Played around with showing Non-FARMS High School graduates who earn a college degree by age 25. The Maryland Longitudinal Data System Center publishes the data as a percentage of high school graduates that enroll in college. I used their published numbers to see the total high school graduates. I was originally interested in FARMs students, but the data was repressed for most of the schools.

As always this is just me exploring the data that is available. I am trying to make sense of the data and be able to remember the information.

I am exploring using a map to display college enrollment data for Anne Arundel County. Unfortunately, I only have a shapefile that includes Crofton HS, which is a new school, so the boundaries do not reflect the boundaries at the time. The are other specialized high schools in the county that are not reflected in the data. Since I haven’t done mapping in a while I had to remember how to upload the data, but I figured it out pretty quickly.

I am a sucker for outcome data by state. I like to take the data from these reports and graph the Maryland data.

This is primarily a blog about me exploring data visualization. I am having trouble flipping the order of the categories, I would like “completed at starting institution” to be on the bottom. I think that being able to easily control the order of the categories is very important. The order shown hides the percentage of students that have graduated from any institution.

I figured it out, but I had to reenter the data. I would also like to add national data on the same chart, but that does not seem to be an option anymore.

Apparently, I can add national data if I make a stacked bar chart, but not for a stacked column chart.

AmCharts has updated its library to version 5. AmCharts5 includes updates to their Venn diagram library. Since I love Venn diagrams I spent the morning figuring it out. I created the Venn diagram below to show HS completers. It took me a while to figure out the syntax. Overall I think I was mostly able to make it do what I wanted to do. However, I since haven’t figured out how to put a category entirely in another category. For example, I would like a big circle with all HS completers that includes HS graduates and HS certificate students.
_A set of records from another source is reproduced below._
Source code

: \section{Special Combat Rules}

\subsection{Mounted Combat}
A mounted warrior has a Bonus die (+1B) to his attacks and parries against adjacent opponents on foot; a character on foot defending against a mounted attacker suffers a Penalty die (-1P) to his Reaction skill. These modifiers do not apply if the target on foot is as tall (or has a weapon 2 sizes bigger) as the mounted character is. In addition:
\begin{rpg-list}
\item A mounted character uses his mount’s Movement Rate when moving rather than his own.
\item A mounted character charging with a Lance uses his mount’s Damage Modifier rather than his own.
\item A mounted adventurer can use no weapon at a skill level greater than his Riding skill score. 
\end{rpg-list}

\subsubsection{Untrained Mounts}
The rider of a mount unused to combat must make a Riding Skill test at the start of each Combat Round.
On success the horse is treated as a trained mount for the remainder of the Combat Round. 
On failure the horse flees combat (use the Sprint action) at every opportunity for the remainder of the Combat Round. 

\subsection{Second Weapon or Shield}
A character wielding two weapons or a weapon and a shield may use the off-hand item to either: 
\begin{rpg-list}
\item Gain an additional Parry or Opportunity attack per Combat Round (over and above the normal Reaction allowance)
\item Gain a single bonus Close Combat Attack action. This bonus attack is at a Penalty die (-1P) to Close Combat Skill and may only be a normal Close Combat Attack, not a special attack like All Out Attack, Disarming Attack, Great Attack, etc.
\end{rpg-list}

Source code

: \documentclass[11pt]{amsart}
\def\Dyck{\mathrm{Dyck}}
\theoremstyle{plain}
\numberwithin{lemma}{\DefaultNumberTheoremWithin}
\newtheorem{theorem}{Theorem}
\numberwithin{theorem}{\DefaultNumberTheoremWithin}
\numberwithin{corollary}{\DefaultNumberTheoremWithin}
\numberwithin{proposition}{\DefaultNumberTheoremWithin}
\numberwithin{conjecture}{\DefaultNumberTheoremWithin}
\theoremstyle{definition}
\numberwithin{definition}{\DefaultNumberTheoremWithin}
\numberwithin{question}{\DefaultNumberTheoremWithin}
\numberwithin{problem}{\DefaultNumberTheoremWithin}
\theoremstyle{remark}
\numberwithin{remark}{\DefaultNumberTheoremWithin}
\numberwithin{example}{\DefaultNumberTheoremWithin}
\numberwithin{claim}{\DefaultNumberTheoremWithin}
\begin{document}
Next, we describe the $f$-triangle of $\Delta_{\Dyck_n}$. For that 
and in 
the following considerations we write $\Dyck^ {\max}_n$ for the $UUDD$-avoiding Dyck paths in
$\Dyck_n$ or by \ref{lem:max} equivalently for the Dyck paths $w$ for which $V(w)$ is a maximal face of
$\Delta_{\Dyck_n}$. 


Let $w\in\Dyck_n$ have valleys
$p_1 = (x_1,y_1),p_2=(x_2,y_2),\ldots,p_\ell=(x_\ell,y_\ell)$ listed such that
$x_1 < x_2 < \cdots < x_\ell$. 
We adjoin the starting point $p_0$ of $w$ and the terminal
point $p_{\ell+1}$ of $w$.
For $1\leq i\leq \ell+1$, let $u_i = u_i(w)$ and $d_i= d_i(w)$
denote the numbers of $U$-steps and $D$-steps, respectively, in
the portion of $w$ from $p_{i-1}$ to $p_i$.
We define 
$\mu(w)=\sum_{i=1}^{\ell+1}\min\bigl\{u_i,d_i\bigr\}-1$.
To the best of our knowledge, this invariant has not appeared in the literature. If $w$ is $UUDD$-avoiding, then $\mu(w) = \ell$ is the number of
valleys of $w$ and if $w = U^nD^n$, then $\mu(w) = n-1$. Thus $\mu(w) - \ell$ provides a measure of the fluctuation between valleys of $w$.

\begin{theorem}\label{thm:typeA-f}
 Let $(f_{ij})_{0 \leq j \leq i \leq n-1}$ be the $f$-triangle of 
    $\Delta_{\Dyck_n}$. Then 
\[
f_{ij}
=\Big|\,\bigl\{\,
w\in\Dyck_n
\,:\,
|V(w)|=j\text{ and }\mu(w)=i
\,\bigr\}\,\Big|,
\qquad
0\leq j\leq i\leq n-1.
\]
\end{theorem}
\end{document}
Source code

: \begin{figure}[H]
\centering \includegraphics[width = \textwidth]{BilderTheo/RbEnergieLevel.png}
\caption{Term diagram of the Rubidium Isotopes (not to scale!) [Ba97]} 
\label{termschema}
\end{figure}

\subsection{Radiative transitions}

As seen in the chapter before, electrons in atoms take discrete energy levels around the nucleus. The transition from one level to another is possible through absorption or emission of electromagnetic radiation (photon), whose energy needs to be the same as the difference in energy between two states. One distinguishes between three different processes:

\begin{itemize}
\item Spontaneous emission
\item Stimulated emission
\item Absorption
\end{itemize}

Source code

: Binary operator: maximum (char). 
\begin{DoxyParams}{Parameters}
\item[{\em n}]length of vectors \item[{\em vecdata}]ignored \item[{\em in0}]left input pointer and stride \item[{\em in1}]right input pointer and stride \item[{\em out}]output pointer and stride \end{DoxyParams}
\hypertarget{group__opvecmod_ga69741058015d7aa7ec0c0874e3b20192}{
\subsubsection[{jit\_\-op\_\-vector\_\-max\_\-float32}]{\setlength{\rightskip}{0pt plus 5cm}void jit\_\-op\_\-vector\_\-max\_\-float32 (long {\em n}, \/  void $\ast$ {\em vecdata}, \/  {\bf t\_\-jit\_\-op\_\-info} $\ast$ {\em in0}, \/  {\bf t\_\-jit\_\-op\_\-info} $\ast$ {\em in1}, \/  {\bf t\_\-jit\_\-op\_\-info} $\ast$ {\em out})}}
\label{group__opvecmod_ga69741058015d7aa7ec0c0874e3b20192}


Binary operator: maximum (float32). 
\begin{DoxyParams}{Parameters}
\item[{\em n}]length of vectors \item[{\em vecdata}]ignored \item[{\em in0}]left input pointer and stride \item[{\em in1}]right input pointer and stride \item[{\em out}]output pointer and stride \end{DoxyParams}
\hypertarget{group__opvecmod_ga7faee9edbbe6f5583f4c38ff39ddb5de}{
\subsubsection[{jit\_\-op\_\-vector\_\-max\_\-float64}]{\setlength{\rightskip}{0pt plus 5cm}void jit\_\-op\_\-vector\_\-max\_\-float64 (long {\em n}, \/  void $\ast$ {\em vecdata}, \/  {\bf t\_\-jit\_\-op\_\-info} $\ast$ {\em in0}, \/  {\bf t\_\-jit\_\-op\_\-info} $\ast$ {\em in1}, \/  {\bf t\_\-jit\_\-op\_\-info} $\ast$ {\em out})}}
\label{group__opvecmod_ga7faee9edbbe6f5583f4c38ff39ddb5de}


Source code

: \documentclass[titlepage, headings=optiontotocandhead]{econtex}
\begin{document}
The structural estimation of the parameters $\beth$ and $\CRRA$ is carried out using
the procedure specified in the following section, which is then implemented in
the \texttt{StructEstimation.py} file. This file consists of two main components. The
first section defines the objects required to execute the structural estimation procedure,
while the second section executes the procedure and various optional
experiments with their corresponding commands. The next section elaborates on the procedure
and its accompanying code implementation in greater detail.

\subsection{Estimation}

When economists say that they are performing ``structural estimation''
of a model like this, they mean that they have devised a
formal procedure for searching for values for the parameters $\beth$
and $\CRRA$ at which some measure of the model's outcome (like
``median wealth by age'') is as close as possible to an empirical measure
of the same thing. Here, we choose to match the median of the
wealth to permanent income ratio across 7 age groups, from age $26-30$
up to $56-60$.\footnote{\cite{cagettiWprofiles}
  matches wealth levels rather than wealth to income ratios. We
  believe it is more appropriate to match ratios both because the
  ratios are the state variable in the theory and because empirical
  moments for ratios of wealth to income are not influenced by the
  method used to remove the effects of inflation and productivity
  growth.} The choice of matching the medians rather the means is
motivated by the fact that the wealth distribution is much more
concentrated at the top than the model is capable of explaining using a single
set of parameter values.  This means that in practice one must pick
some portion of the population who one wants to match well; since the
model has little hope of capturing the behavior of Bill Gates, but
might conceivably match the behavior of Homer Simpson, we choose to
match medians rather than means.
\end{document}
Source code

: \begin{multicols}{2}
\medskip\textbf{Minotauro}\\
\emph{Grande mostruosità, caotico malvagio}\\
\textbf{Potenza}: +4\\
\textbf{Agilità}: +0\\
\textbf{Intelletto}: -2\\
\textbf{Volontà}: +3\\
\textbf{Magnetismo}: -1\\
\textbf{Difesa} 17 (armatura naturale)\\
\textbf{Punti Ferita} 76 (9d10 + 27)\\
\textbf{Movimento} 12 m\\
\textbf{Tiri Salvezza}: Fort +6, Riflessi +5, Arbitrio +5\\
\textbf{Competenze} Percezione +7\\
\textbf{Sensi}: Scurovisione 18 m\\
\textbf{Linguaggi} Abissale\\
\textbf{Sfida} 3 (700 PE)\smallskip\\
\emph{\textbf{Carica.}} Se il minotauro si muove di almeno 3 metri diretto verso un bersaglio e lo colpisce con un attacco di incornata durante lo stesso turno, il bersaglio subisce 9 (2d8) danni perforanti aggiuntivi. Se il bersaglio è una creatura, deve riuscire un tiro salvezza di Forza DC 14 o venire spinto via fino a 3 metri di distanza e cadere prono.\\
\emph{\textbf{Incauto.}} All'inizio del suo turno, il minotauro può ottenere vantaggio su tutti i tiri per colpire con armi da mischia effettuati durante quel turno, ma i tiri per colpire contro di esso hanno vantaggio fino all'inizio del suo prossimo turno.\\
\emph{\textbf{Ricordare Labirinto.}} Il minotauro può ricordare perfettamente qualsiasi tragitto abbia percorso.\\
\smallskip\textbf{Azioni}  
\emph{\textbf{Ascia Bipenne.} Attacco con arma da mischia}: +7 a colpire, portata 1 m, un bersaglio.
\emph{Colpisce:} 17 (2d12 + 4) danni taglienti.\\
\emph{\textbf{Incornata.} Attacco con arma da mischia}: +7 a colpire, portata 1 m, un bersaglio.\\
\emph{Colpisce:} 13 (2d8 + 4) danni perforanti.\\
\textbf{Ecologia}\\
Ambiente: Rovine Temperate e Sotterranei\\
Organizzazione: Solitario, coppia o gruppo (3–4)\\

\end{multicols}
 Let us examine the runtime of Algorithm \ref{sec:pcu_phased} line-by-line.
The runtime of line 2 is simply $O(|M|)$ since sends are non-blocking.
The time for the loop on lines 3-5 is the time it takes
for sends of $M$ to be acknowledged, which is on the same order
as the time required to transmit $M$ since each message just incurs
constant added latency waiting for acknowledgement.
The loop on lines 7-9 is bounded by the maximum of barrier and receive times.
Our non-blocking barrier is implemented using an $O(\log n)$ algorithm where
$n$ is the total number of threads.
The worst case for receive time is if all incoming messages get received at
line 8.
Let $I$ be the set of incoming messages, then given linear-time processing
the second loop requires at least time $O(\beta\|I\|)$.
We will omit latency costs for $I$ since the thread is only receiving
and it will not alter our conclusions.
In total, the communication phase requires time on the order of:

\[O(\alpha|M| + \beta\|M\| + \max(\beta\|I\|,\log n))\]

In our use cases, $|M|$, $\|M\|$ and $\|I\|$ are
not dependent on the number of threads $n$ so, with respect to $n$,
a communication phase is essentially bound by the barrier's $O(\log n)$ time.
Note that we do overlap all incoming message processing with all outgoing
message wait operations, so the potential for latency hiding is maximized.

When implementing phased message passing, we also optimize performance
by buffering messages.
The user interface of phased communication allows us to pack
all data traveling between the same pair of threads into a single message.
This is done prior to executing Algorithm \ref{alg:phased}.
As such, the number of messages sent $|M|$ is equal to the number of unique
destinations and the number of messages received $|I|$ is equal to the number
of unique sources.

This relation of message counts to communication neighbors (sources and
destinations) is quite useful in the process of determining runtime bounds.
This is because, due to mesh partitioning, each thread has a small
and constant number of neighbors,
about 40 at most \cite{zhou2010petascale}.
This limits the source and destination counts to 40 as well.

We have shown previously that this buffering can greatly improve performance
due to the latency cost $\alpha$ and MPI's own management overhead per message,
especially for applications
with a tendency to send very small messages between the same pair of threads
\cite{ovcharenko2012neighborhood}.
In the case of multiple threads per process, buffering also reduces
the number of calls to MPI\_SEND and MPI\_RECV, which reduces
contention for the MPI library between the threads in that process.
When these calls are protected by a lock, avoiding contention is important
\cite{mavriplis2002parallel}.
The Venn diagram below is of Maryland public school students that completed high school. It shows the overlap of how the students that: (1) earned a completion certificate (for completing a special education program); (2) met the University System of Maryland (USM) requirements); (3) met the Career and Technical Education (CTE) requirements; and/or (4) met the regular diploma requirements. “Normal diploma” is just to indicate students that did not earn either a USM or CTE credentials in addition to their high school diploma. This is primarily for my own understanding of the data and to learn web-based data visualization techniques.

Now that I have made this visualization I am not sure if using a Venn diagram is better than a Sankey diagram for this data. I would also like to add additional information to the chart such as a title and to have the actual numbers displayed on the chart. As far as the data goes, I wish that I had information about the post-high school behavior of these different groups of students. According to this data, about 60.5% of high school completers met the USM requirements.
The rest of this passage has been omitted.